*** DATA FOR THIS TASK ***

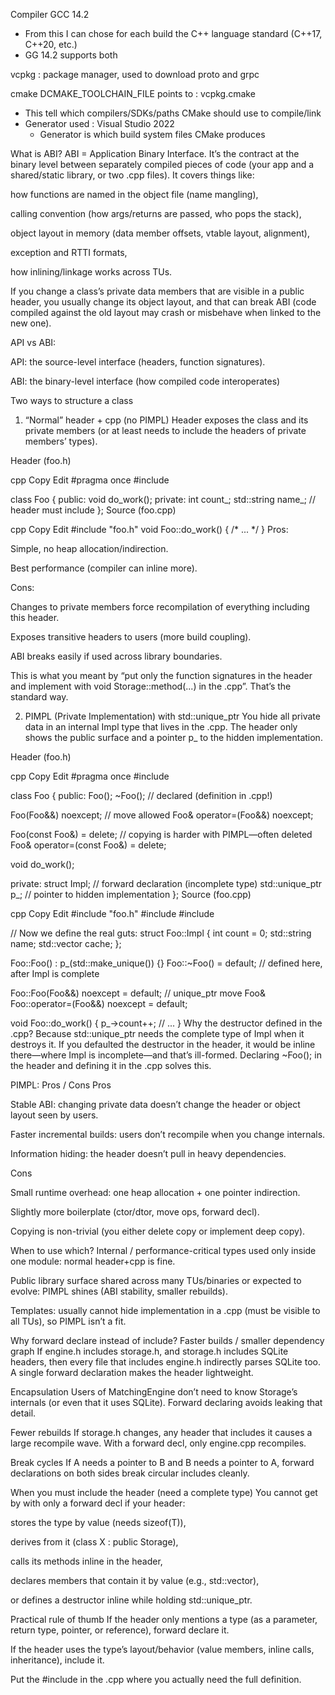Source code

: Compiler GCC 14.2
- From this I can chose for each build the C++ language standard (C++17, C++20, etc.)
- GG 14.2 supports both

vcpkg : package manager, used to download proto and grpc

cmake DCMAKE_TOOLCHAIN_FILE points to : vcpkg.cmake
- This tell which compilers/SDKs/paths CMake should use to compile/link
- Generator used : Visual Studio 2022
  - Generator is which build system files CMake produces



What is ABI?
ABI = Application Binary Interface.
It’s the contract at the binary level between separately compiled pieces of code (your app and a shared/static library, or two .cpp files). It covers things like:

how functions are named in the object file (name mangling),

calling convention (how args/returns are passed, who pops the stack),

object layout in memory (data member offsets, vtable layout, alignment),

exception and RTTI formats,

how inlining/linkage works across TUs.

If you change a class’s private data members that are visible in a public header, you usually change its object layout, and that can break ABI (code compiled against the old layout may crash or misbehave when linked to the new one).

API vs ABI:

API: the source-level interface (headers, function signatures).

ABI: the binary-level interface (how compiled code interoperates)




Two ways to structure a class
1) “Normal” header + cpp (no PIMPL)
Header exposes the class and its private members (or at least needs to include the headers of private members’ types).

Header (foo.h)

cpp
Copy
Edit
#pragma once
#include <string>

class Foo {
public:
  void do_work();
private:
  int count_;
  std::string name_;  // header must include <string>
};
Source (foo.cpp)

cpp
Copy
Edit
#include "foo.h"
void Foo::do_work() { /* ... */ }
Pros:

Simple, no heap allocation/indirection.

Best performance (compiler can inline more).

Cons:

Changes to private members force recompilation of everything including this header.

Exposes transitive headers to users (more build coupling).

ABI breaks easily if used across library boundaries.

This is what you meant by “put only the function signatures in the header and implement with void Storage::method(...) in the .cpp”. That’s the standard way.

2) PIMPL (Private Implementation) with std::unique_ptr<Impl>
You hide all private data in an internal Impl type that lives in the .cpp.
The header only shows the public surface and a pointer p_ to the hidden implementation.

Header (foo.h)

cpp
Copy
Edit
#pragma once
#include <memory>

class Foo {
public:
  Foo();
  ~Foo();                      // declared (definition in .cpp!)

  Foo(Foo&&) noexcept;         // move allowed
  Foo& operator=(Foo&&) noexcept;

  Foo(const Foo&) = delete;    // copying is harder with PIMPL—often deleted
  Foo& operator=(const Foo&) = delete;

  void do_work();

private:
  struct Impl;                 // forward declaration (incomplete type)
  std::unique_ptr<Impl> p_;    // pointer to hidden implementation
};
Source (foo.cpp)

cpp
Copy
Edit
#include "foo.h"
#include <string>
#include <vector>

// Now we define the real guts:
struct Foo::Impl {
  int count = 0;
  std::string name;
  std::vector<int> cache;
};

Foo::Foo() : p_(std::make_unique<Impl>()) {}
Foo::~Foo() = default;              // defined here, after Impl is complete

Foo::Foo(Foo&&) noexcept = default; // unique_ptr move
Foo& Foo::operator=(Foo&&) noexcept = default;

void Foo::do_work() {
  p_->count++;
  // ...
}
Why the destructor defined in the .cpp?
Because std::unique_ptr<Impl> needs the complete type of Impl when it destroys it.
If you defaulted the destructor in the header, it would be inline there—where Impl is incomplete—and that’s ill-formed. Declaring ~Foo(); in the header and defining it in the .cpp solves this.

PIMPL: Pros / Cons
Pros

Stable ABI: changing private data doesn’t change the header or object layout seen by users.

Faster incremental builds: users don’t recompile when you change internals.

Information hiding: the header doesn’t pull in heavy dependencies.

Cons

Small runtime overhead: one heap allocation + one pointer indirection.

Slightly more boilerplate (ctor/dtor, move ops, forward decl).

Copying is non-trivial (you either delete copy or implement deep copy).

When to use which?
Internal / performance-critical types used only inside one module: normal header+cpp is fine.

Public library surface shared across many TUs/binaries or expected to evolve: PIMPL shines (ABI stability, smaller rebuilds).

Templates: usually cannot hide implementation in a .cpp (must be visible to all TUs), so PIMPL isn’t a fit.




Why forward declare instead of include?
Faster builds / smaller dependency graph
If engine.h includes storage.h, and storage.h includes SQLite headers, then every file that includes engine.h indirectly parses SQLite too. A single forward declaration makes the header lightweight.

Encapsulation
Users of MatchingEngine don’t need to know Storage’s internals (or even that it uses SQLite). Forward declaring avoids leaking that detail.

Fewer rebuilds
If storage.h changes, any header that includes it causes a large recompile wave. With a forward decl, only engine.cpp recompiles.

Break cycles
If A needs a pointer to B and B needs a pointer to A, forward declarations on both sides break circular includes cleanly.

When you must include the header (need a complete type)
You cannot get by with only a forward decl if your header:

stores the type by value (needs sizeof(T)),

derives from it (class X : public Storage),

calls its methods inline in the header,

declares members that contain it by value (e.g., std::vector<Storage>),

or defines a destructor inline while holding std::unique_ptr<Storage>.

Practical rule of thumb
If the header only mentions a type (as a parameter, return type, pointer, or reference), forward declare it.

If the header uses the type’s layout/behavior (value members, inline calls, inheritance), include it.

Put the #include in the .cpp where you actually need the full definition.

*** End of DATA FOR THIS TASK ***

EXERCISE PROMPT: Transcribe the listing above verbatim. Omit the pictures.

RESPONSE TO THIS TASK:
Source code

: Compiler GCC 14.2
- From this I can chose for each build the C++ language standard (C++17, C++20, etc.)
- GG 14.2 supports both

vcpkg : package manager, used to download proto and grpc

cmake DCMAKE_TOOLCHAIN_FILE points to : vcpkg.cmake
- This tell which compilers/SDKs/paths CMake should use to compile/link
- Generator used : Visual Studio 2022
  - Generator is which build system files CMake produces



What is ABI?
ABI = Application Binary Interface.
It’s the contract at the binary level between separately compiled pieces of code (your app and a shared/static library, or two .cpp files). It covers things like:

how functions are named in the object file (name mangling),

calling convention (how args/returns are passed, who pops the stack),

object layout in memory (data member offsets, vtable layout, alignment),

exception and RTTI formats,

how inlining/linkage works across TUs.

If you change a class’s private data members that are visible in a public header, you usually change its object layout, and that can break ABI (code compiled against the old layout may crash or misbehave when linked to the new one).

API vs ABI:

API: the source-level interface (headers, function signatures).

ABI: the binary-level interface (how compiled code interoperates)




Two ways to structure a class
1) “Normal” header + cpp (no PIMPL)
Header exposes the class and its private members (or at least needs to include the headers of private members’ types).

Header (foo.h)

cpp
Copy
Edit
#pragma once
#include <string>

class Foo {
public:
  void do_work();
private:
  int count_;
  std::string name_;  // header must include <string>
};
Source (foo.cpp)

cpp
Copy
Edit
#include "foo.h"
void Foo::do_work() { /* ... */ }
Pros:

Simple, no heap allocation/indirection.

Best performance (compiler can inline more).

Cons:

Changes to private members force recompilation of everything including this header.

Exposes transitive headers to users (more build coupling).

ABI breaks easily if used across library boundaries.

This is what you meant by “put only the function signatures in the header and implement with void Storage::method(...) in the .cpp”. That’s the standard way.

2) PIMPL (Private Implementation) with std::unique_ptr<Impl>
You hide all private data in an internal Impl type that lives in the .cpp.
The header only shows the public surface and a pointer p_ to the hidden implementation.

Header (foo.h)

cpp
Copy
Edit
#pragma once
#include <memory>

class Foo {
public:
  Foo();
  ~Foo();                      // declared (definition in .cpp!)

  Foo(Foo&&) noexcept;         // move allowed
  Foo& operator=(Foo&&) noexcept;

  Foo(const Foo&) = delete;    // copying is harder with PIMPL—often deleted
  Foo& operator=(const Foo&) = delete;

  void do_work();

private:
  struct Impl;                 // forward declaration (incomplete type)
  std::unique_ptr<Impl> p_;    // pointer to hidden implementation
};
Source (foo.cpp)

cpp
Copy
Edit
#include "foo.h"
#include <string>
#include <vector>

// Now we define the real guts:
struct Foo::Impl {
  int count = 0;
  std::string name;
  std::vector<int> cache;
};

Foo::Foo() : p_(std::make_unique<Impl>()) {}
Foo::~Foo() = default;              // defined here, after Impl is complete

Foo::Foo(Foo&&) noexcept = default; // unique_ptr move
Foo& Foo::operator=(Foo&&) noexcept = default;

void Foo::do_work() {
  p_->count++;
  // ...
}
Why the destructor defined in the .cpp?
Because std::unique_ptr<Impl> needs the complete type of Impl when it destroys it.
If you defaulted the destructor in the header, it would be inline there—where Impl is incomplete—and that’s ill-formed. Declaring ~Foo(); in the header and defining it in the .cpp solves this.

PIMPL: Pros / Cons
Pros

Stable ABI: changing private data doesn’t change the header or object layout seen by users.

Faster incremental builds: users don’t recompile when you change internals.

Information hiding: the header doesn’t pull in heavy dependencies.

Cons

Small runtime overhead: one heap allocation + one pointer indirection.

Slightly more boilerplate (ctor/dtor, move ops, forward decl).

Copying is non-trivial (you either delete copy or implement deep copy).

When to use which?
Internal / performance-critical types used only inside one module: normal header+cpp is fine.

Public library surface shared across many TUs/binaries or expected to evolve: PIMPL shines (ABI stability, smaller rebuilds).

Templates: usually cannot hide implementation in a .cpp (must be visible to all TUs), so PIMPL isn’t a fit.




Why forward declare instead of include?
Faster builds / smaller dependency graph
If engine.h includes storage.h, and storage.h includes SQLite headers, then every file that includes engine.h indirectly parses SQLite too. A single forward declaration makes the header lightweight.

Encapsulation
Users of MatchingEngine don’t need to know Storage’s internals (or even that it uses SQLite). Forward declaring avoids leaking that detail.

Fewer rebuilds
If storage.h changes, any header that includes it causes a large recompile wave. With a forward decl, only engine.cpp recompiles.

Break cycles
If A needs a pointer to B and B needs a pointer to A, forward declarations on both sides break circular includes cleanly.

When you must include the header (need a complete type)
You cannot get by with only a forward decl if your header:

stores the type by value (needs sizeof(T)),

derives from it (class X : public Storage),

calls its methods inline in the header,

declares members that contain it by value (e.g., std::vector<Storage>),

or defines a destructor inline while holding std::unique_ptr<Storage>.

Practical rule of thumb
If the header only mentions a type (as a parameter, return type, pointer, or reference), forward declare it.

If the header uses the type’s layout/behavior (value members, inline calls, inheritance), include it.

Put the #include in the .cpp where you actually need the full definition.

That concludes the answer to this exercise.